## EXERCISE DIRECTIONS
Exclude the pictures, then restate every entry below exactly.

## PROVIDED MATERIAL
◆ ◆ ◆
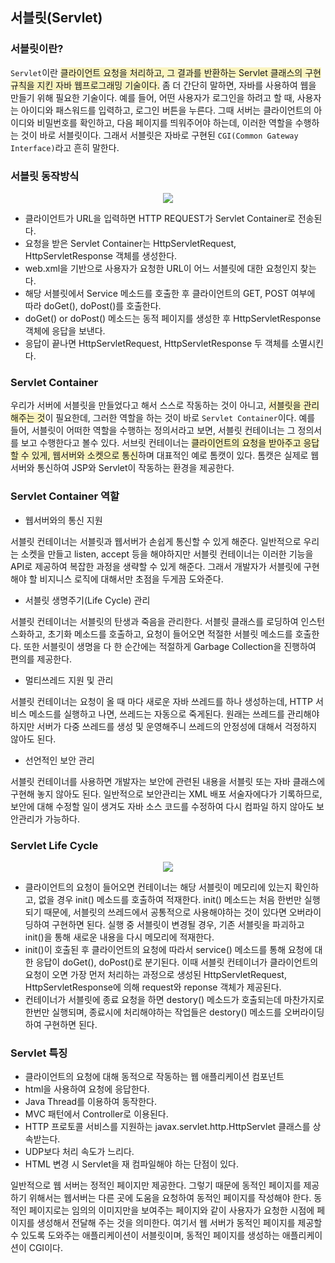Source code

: ## 서블릿(Servlet)

### 서블릿이란?

`Servlet`이란 <span style = "background-color:#FAF4C0">클라이언트 요청을 처리하고, 그 결과를 반환하는 Servlet 클래스의 구현 규칙을 지킨 자바 웹프로그래밍 기술이다.</span> 좀 더 간단히 말하면, 자바를 사용하여 웹을 만들기 위해 필요한 기술이다. 예를 들어, 어떤 사용자가 로그인을 하려고 할 때, 사용자는 아이디와 패스워드를 입력하고, 로그인 버튼을 누른다. 그때 서버는 클라이언트의 아이디와 비밀번호를 확인하고, 다음 페이지를 띄워주어야 하는데, 이러한 역할을 수행하는 것이 바로 서블릿이다. 그래서 서블릿은 자바로 구현된 `CGI(Common Gateway Interface)`라고 흔히 말한다.

### 서블릿 동작방식

<center><img src = "https://user-images.githubusercontent.com/78870076/126263840-507ba418-24b0-459b-825c-077181971abf.png"></center>

- 클라이언트가 URL을 입력하면 HTTP REQUEST가 Servlet Container로 전송된다.
- 요청을 받은 Servlet Container는 HttpServletRequest, HttpServletResponse 객체를 생성한다.
- web.xml을 기반으로 사용자가 요청한 URL이 어느 서블릿에 대한 요청인지 찾는다.
- 해당 서블릿에서 Service 메소드를 호출한 후 클라이언트의 GET, POST 여부에 따라 doGet(), doPost()를 호출한다.
- doGet() or doPost() 메소드는 동적 페이지를 생성한 후 HttpServletResponse 객체에 응답을 보낸다.
- 응답이 끝나면 HttpServletRequest, HttpServletResponse 두 객체를 소멸시킨다.

### Servlet Container

우리가 서버에 서블릿을 만들었다고 해서 스스로 작동하는 것이 아니고, <span style = "background-color:#FAF4C0">서블릿을 관리해주는 것</span>이 필요한데, 그러한 역할을 하는 것이 바로 `Servlet Container`이다. 예를 들어, 서블릿이 어떠한 역할을 수행하는 정의서라고 보면, 서블릿 컨테이너는 그 정의서를 보고 수행한다고 볼수 있다. 서브릿 컨테이너는 <span style = "background-color:#FAF4C0">클라이언트의 요청을 받아주고 응답할 수 있게, 웹서버와 소켓으로 통신</span>하며 대표적인 예로 톰캣이 있다. 톰캣은 실제로 웹 서버와 통신하여 JSP와 Servlet이 작동하는 환경을 제공한다.

### Servlet Container 역할

- 웹서버와의 통신 지원

서블릿 컨테이너는 서블릿과 웹서버가 손쉽게 통신할 수 있게 해준다. 일반적으로 우리는 소켓을 만들고 listen, accept 등을 해야하지만 서블릿 컨테이너는 이러한 기능을 API로 제공하여 복잡한 과정을 생략할 수 있게 해준다. 그래서 개발자가 서블릿에 구현해야 할 비지니스 로직에 대해서만 초점을 두게끔 도와준다.

- 서블릿 생명주기(Life Cycle) 관리

서블릿 컨테이너는 서블릿의 탄생과 죽음을 관리한다. 서블릿 클래스를 로딩하여 인스턴스화하고, 초기화 메소드를 호출하고, 요청이 들어오면 적절한 서블릿 메소드를 호출한다. 또한 서블릿이 생명을 다 한 순간에는 적절하게 Garbage Collection을 진행하여 편의를 제공한다.

- 멀티쓰레드 지원 및 관리

서블릿 컨테이너는 요청이 올 때 마다 새로운 자바 쓰레드를 하나 생성하는데, HTTP 서비스 메소드를 실행하고 나면, 쓰레드는 자동으로 죽게된다. 원래는 쓰레드를 관리해야 하지만 서버가 다중 쓰레드를 생성 및 운영해주니 쓰레드의 안정성에 대해서 걱정하지 않아도 된다.

- 선언적인 보안 관리

서블릿 컨테이너를 사용하면 개발자는 보안에 관련된 내용을 서블릿 또는 자바 클래스에 구현해 놓지 않아도 된다. 일반적으로 보안관리는 XML 배포 서술자에다가 기록하므로, 보안에 대해 수정할 일이 생겨도 자바 소스 코드를 수정하여 다시 컴파일 하지 않아도 보안관리가 가능하다.

### Servlet Life Cycle

<center><img src = "https://user-images.githubusercontent.com/78870076/126264574-d768572c-cbcd-4c36-96f9-a7a269944afd.png"></center>

- 클라이언트의 요청이 들어오면 컨테이너는 해당 서블릿이 메모리에 있는지 확인하고, 없을 경우 init() 메소드를 호출하여 적재한다. init() 메소드는 처음 한번만 실행되기 때문에, 서블릿의 쓰레드에서 공통적으로 사용해야하는 것이 있다면 오버라이딩하여 구현하면 된다. 실행 중 서블릿이 변경될 경우, 기존 서블릿을 파괴하고 init()을 통해 새로운 내용을 다시 메모리에 적재한다.
- init()이 호출된 후 클라이언트의 요청에 따라서 service() 메소드를 통해 요청에 대한 응답이 doGet(), doPost()로 분기된다. 이때 서블릿 컨테이너가 클라이언트의 요청이 오면 가장 먼저 처리하는 과정으로 생성된 HttpServletRequest, HttpServletResponse에 의해 request와 reponse 객체가 제공된다.
- 컨테이너가 서블릿에 종료 요청을 하면 destory() 메소드가 호출되는데 마찬가지로 한번만 실행되며, 종료시에 처리해야하는 작업들은 destory() 메소드를 오버라이딩하여 구현하면 된다.

### Servlet 특징

- 클라이언트의 요청에 대해 동적으로 작동하는 웹 애플리케이션 컴포넌트
- html을 사용하여 요청에 응답한다.
- Java Thread를 이용하여 동작한다.
- MVC 패턴에서 Controller로 이용된다.
- HTTP 프로토콜 서비스를 지원하는 javax.servlet.http.HttpServlet 클래스를 상속받는다.
- UDP보다 처리 속도가 느리다.
- HTML 변경 시 Servlet을 재 컴파일해야 하는 단점이 있다.

일반적으로 웹 서버는 정적인 페이지만 제공한다. 그렇기 때문에 동적인 페이지를 제공하기 위해서는 웹서버는 다른 곳에 도움을 요청하여 동적인 페이지를 작성해야 한다. 동적인 페이지로는 임의의 이미지만을 보여주는 페이지와 같이 사용자가 요청한 시점에 페이지를 생성해서 전달해 주는 것을 의미한다. 여기서 웹 서버가 동적인 페이지를 제공할 수 있도록 도와주는 애플리케이션이 서블릿이며, 동적인 페이지를 생성하는 애플리케이션이 CGI이다.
◆ ◆ ◆
## ANSWER BOX
Source code

: ## 서블릿(Servlet)

### 서블릿이란?

`Servlet`이란 <span style = "background-color:#FAF4C0">클라이언트 요청을 처리하고, 그 결과를 반환하는 Servlet 클래스의 구현 규칙을 지킨 자바 웹프로그래밍 기술이다.</span> 좀 더 간단히 말하면, 자바를 사용하여 웹을 만들기 위해 필요한 기술이다. 예를 들어, 어떤 사용자가 로그인을 하려고 할 때, 사용자는 아이디와 패스워드를 입력하고, 로그인 버튼을 누른다. 그때 서버는 클라이언트의 아이디와 비밀번호를 확인하고, 다음 페이지를 띄워주어야 하는데, 이러한 역할을 수행하는 것이 바로 서블릿이다. 그래서 서블릿은 자바로 구현된 `CGI(Common Gateway Interface)`라고 흔히 말한다.

### 서블릿 동작방식

<center><img src = "https://user-images.githubusercontent.com/78870076/126263840-507ba418-24b0-459b-825c-077181971abf.png"></center>

- 클라이언트가 URL을 입력하면 HTTP REQUEST가 Servlet Container로 전송된다.
- 요청을 받은 Servlet Container는 HttpServletRequest, HttpServletResponse 객체를 생성한다.
- web.xml을 기반으로 사용자가 요청한 URL이 어느 서블릿에 대한 요청인지 찾는다.
- 해당 서블릿에서 Service 메소드를 호출한 후 클라이언트의 GET, POST 여부에 따라 doGet(), doPost()를 호출한다.
- doGet() or doPost() 메소드는 동적 페이지를 생성한 후 HttpServletResponse 객체에 응답을 보낸다.
- 응답이 끝나면 HttpServletRequest, HttpServletResponse 두 객체를 소멸시킨다.

### Servlet Container

우리가 서버에 서블릿을 만들었다고 해서 스스로 작동하는 것이 아니고, <span style = "background-color:#FAF4C0">서블릿을 관리해주는 것</span>이 필요한데, 그러한 역할을 하는 것이 바로 `Servlet Container`이다. 예를 들어, 서블릿이 어떠한 역할을 수행하는 정의서라고 보면, 서블릿 컨테이너는 그 정의서를 보고 수행한다고 볼수 있다. 서브릿 컨테이너는 <span style = "background-color:#FAF4C0">클라이언트의 요청을 받아주고 응답할 수 있게, 웹서버와 소켓으로 통신</span>하며 대표적인 예로 톰캣이 있다. 톰캣은 실제로 웹 서버와 통신하여 JSP와 Servlet이 작동하는 환경을 제공한다.

### Servlet Container 역할

- 웹서버와의 통신 지원

서블릿 컨테이너는 서블릿과 웹서버가 손쉽게 통신할 수 있게 해준다. 일반적으로 우리는 소켓을 만들고 listen, accept 등을 해야하지만 서블릿 컨테이너는 이러한 기능을 API로 제공하여 복잡한 과정을 생략할 수 있게 해준다. 그래서 개발자가 서블릿에 구현해야 할 비지니스 로직에 대해서만 초점을 두게끔 도와준다.

- 서블릿 생명주기(Life Cycle) 관리

서블릿 컨테이너는 서블릿의 탄생과 죽음을 관리한다. 서블릿 클래스를 로딩하여 인스턴스화하고, 초기화 메소드를 호출하고, 요청이 들어오면 적절한 서블릿 메소드를 호출한다. 또한 서블릿이 생명을 다 한 순간에는 적절하게 Garbage Collection을 진행하여 편의를 제공한다.

- 멀티쓰레드 지원 및 관리

서블릿 컨테이너는 요청이 올 때 마다 새로운 자바 쓰레드를 하나 생성하는데, HTTP 서비스 메소드를 실행하고 나면, 쓰레드는 자동으로 죽게된다. 원래는 쓰레드를 관리해야 하지만 서버가 다중 쓰레드를 생성 및 운영해주니 쓰레드의 안정성에 대해서 걱정하지 않아도 된다.

- 선언적인 보안 관리

서블릿 컨테이너를 사용하면 개발자는 보안에 관련된 내용을 서블릿 또는 자바 클래스에 구현해 놓지 않아도 된다. 일반적으로 보안관리는 XML 배포 서술자에다가 기록하므로, 보안에 대해 수정할 일이 생겨도 자바 소스 코드를 수정하여 다시 컴파일 하지 않아도 보안관리가 가능하다.

### Servlet Life Cycle

<center><img src = "https://user-images.githubusercontent.com/78870076/126264574-d768572c-cbcd-4c36-96f9-a7a269944afd.png"></center>

- 클라이언트의 요청이 들어오면 컨테이너는 해당 서블릿이 메모리에 있는지 확인하고, 없을 경우 init() 메소드를 호출하여 적재한다. init() 메소드는 처음 한번만 실행되기 때문에, 서블릿의 쓰레드에서 공통적으로 사용해야하는 것이 있다면 오버라이딩하여 구현하면 된다. 실행 중 서블릿이 변경될 경우, 기존 서블릿을 파괴하고 init()을 통해 새로운 내용을 다시 메모리에 적재한다.
- init()이 호출된 후 클라이언트의 요청에 따라서 service() 메소드를 통해 요청에 대한 응답이 doGet(), doPost()로 분기된다. 이때 서블릿 컨테이너가 클라이언트의 요청이 오면 가장 먼저 처리하는 과정으로 생성된 HttpServletRequest, HttpServletResponse에 의해 request와 reponse 객체가 제공된다.
- 컨테이너가 서블릿에 종료 요청을 하면 destory() 메소드가 호출되는데 마찬가지로 한번만 실행되며, 종료시에 처리해야하는 작업들은 destory() 메소드를 오버라이딩하여 구현하면 된다.

### Servlet 특징

- 클라이언트의 요청에 대해 동적으로 작동하는 웹 애플리케이션 컴포넌트
- html을 사용하여 요청에 응답한다.
- Java Thread를 이용하여 동작한다.
- MVC 패턴에서 Controller로 이용된다.
- HTTP 프로토콜 서비스를 지원하는 javax.servlet.http.HttpServlet 클래스를 상속받는다.
- UDP보다 처리 속도가 느리다.
- HTML 변경 시 Servlet을 재 컴파일해야 하는 단점이 있다.

일반적으로 웹 서버는 정적인 페이지만 제공한다. 그렇기 때문에 동적인 페이지를 제공하기 위해서는 웹서버는 다른 곳에 도움을 요청하여 동적인 페이지를 작성해야 한다. 동적인 페이지로는 임의의 이미지만을 보여주는 페이지와 같이 사용자가 요청한 시점에 페이지를 생성해서 전달해 주는 것을 의미한다. 여기서 웹 서버가 동적인 페이지를 제공할 수 있도록 도와주는 애플리케이션이 서블릿이며, 동적인 페이지를 생성하는 애플리케이션이 CGI이다.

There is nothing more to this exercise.